━━ DATA LISTING

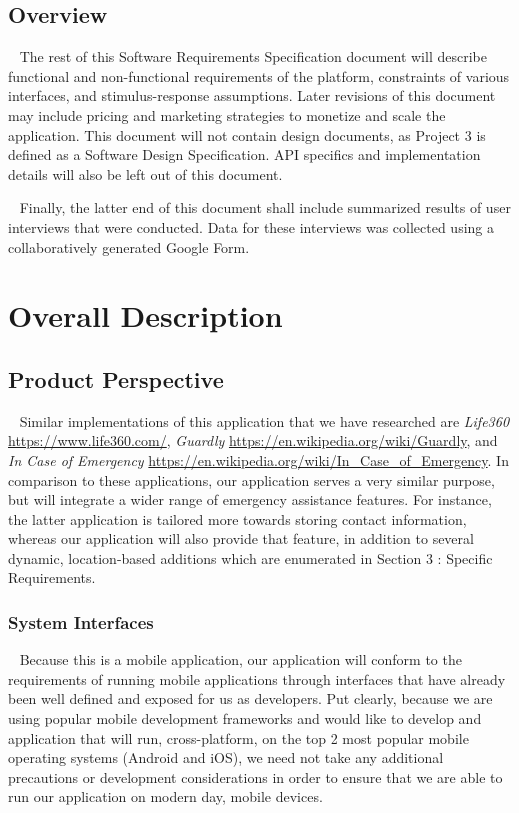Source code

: \documentclass{scrreprt}
\begin{document}
\section{Overview}
\par ~ The rest of this Software Requirements Specification document will describe functional and non-functional requirements of the platform, constraints of various interfaces, and stimulus-response assumptions. Later revisions of this document may include pricing and marketing strategies to monetize and scale the application. This document will not contain design documents, as Project 3 is defined as a Software Design Specification. API specifics and implementation details will also be left out of this document. 

\par ~ Finally, the latter end of this document shall include summarized results of user interviews that were conducted. Data for these interviews was collected using a collaboratively generated Google Form.


\chapter{Overall Description}


\section{Product Perspective}
\par ~ Similar implementations of this application that we have researched are \textit{Life360} \url{https://www.life360.com/}, \textit{Guardly} \url{https://en.wikipedia.org/wiki/Guardly}, and \textit{In Case of Emergency} \url{https://en.wikipedia.org/wiki/In_Case_of_Emergency}. In comparison to these applications, our application serves a very similar purpose, but will integrate a wider range of emergency assistance features. For instance, the latter application is tailored more towards storing contact information, whereas our application will also provide that feature, in addition to several dynamic, location-based additions which are enumerated in Section 3 : Specific Requirements.


\subsection{System Interfaces}
\par ~ Because this is a mobile application, our application will conform to the requirements of running mobile applications through interfaces that have already been well defined and exposed for us as developers. Put clearly, because we are using popular mobile development frameworks and would like to develop and application that will run, cross-platform, on the top 2 most popular mobile operating systems (Android and iOS), we need not take any additional precautions or development considerations in order to ensure that we are able to run our application on modern day, mobile devices.
\end{document}
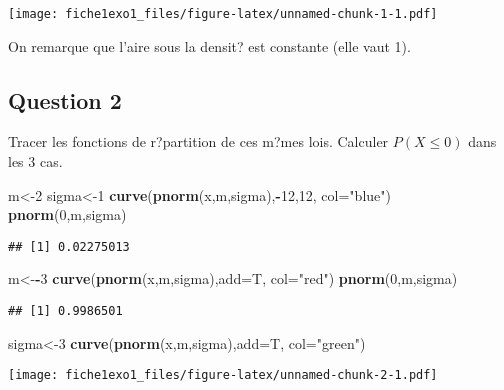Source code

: \documentclass[]{article}
\newenvironment{Shaded}{\begin{snugshade}}{\end{snugshade}}
\newcommand{\DataTypeTok}[1]{\textcolor[rgb]{0.13,0.29,0.53}{#1}}
\newcommand{\DecValTok}[1]{\textcolor[rgb]{0.00,0.00,0.81}{#1}}
\newcommand{\KeywordTok}[1]{\textcolor[rgb]{0.13,0.29,0.53}{\textbf{#1}}}
\newcommand{\NormalTok}[1]{#1}
\newcommand{\OperatorTok}[1]{\textcolor[rgb]{0.81,0.36,0.00}{\textbf{#1}}}
\newcommand{\StringTok}[1]{\textcolor[rgb]{0.31,0.60,0.02}{#1}}
\begin{document}
\texttt{[image: fiche1exo1\_files/figure-latex/unnamed-chunk-1-1.pdf]}

On remarque que l'aire sous la densit? est constante (elle vaut 1).

\hypertarget{question-2}{%
\subsection{Question 2}\label{question-2}}

Tracer les fonctions de r?partition de ces m?mes lois. Calculer
\(P(X \leq 0)\) dans les 3 cas.

\begin{Shaded}
\begin{Highlighting}[]
\NormalTok{m<-}\DecValTok{2}
\NormalTok{sigma<-}\DecValTok{1}
\KeywordTok{curve}\NormalTok{(}\KeywordTok{pnorm}\NormalTok{(x,m,sigma),}\OperatorTok{-}\DecValTok{12}\NormalTok{,}\DecValTok{12}\NormalTok{, }\DataTypeTok{col=}\StringTok{"blue"}\NormalTok{)}
\KeywordTok{pnorm}\NormalTok{(}\DecValTok{0}\NormalTok{,m,sigma)}
\end{Highlighting}
\end{Shaded}

\begin{verbatim}
## [1] 0.02275013
\end{verbatim}

\begin{Shaded}
\begin{Highlighting}[]
\NormalTok{m<-}\OperatorTok{-}\DecValTok{3}
\KeywordTok{curve}\NormalTok{(}\KeywordTok{pnorm}\NormalTok{(x,m,sigma),}\DataTypeTok{add=}\NormalTok{T, }\DataTypeTok{col=}\StringTok{"red"}\NormalTok{)}
\KeywordTok{pnorm}\NormalTok{(}\DecValTok{0}\NormalTok{,m,sigma)}
\end{Highlighting}
\end{Shaded}

\begin{verbatim}
## [1] 0.9986501
\end{verbatim}

\begin{Shaded}
\begin{Highlighting}[]
\NormalTok{sigma<-}\DecValTok{3}
\KeywordTok{curve}\NormalTok{(}\KeywordTok{pnorm}\NormalTok{(x,m,sigma),}\DataTypeTok{add=}\NormalTok{T, }\DataTypeTok{col=}\StringTok{"green"}\NormalTok{)}
\end{Highlighting}
\end{Shaded}

\texttt{[image: fiche1exo1\_files/figure-latex/unnamed-chunk-2-1.pdf]}
\end{document}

━━━━

* WHAT THE TASK ASKS:
Pull out all lines containing the word "textcolor" from the entries above.

* COMPLETED TASK:
\newcommand{\DataTypeTok}[1]{\textcolor[rgb]{0.13,0.29,0.53}{#1}}
\newcommand{\DecValTok}[1]{\textcolor[rgb]{0.00,0.00,0.81}{#1}}
\newcommand{\KeywordTok}[1]{\textcolor[rgb]{0.13,0.29,0.53}{\textbf{#1}}}
\newcommand{\OperatorTok}[1]{\textcolor[rgb]{0.81,0.36,0.00}{\textbf{#1}}}
\newcommand{\StringTok}[1]{\textcolor[rgb]{0.31,0.60,0.02}{#1}}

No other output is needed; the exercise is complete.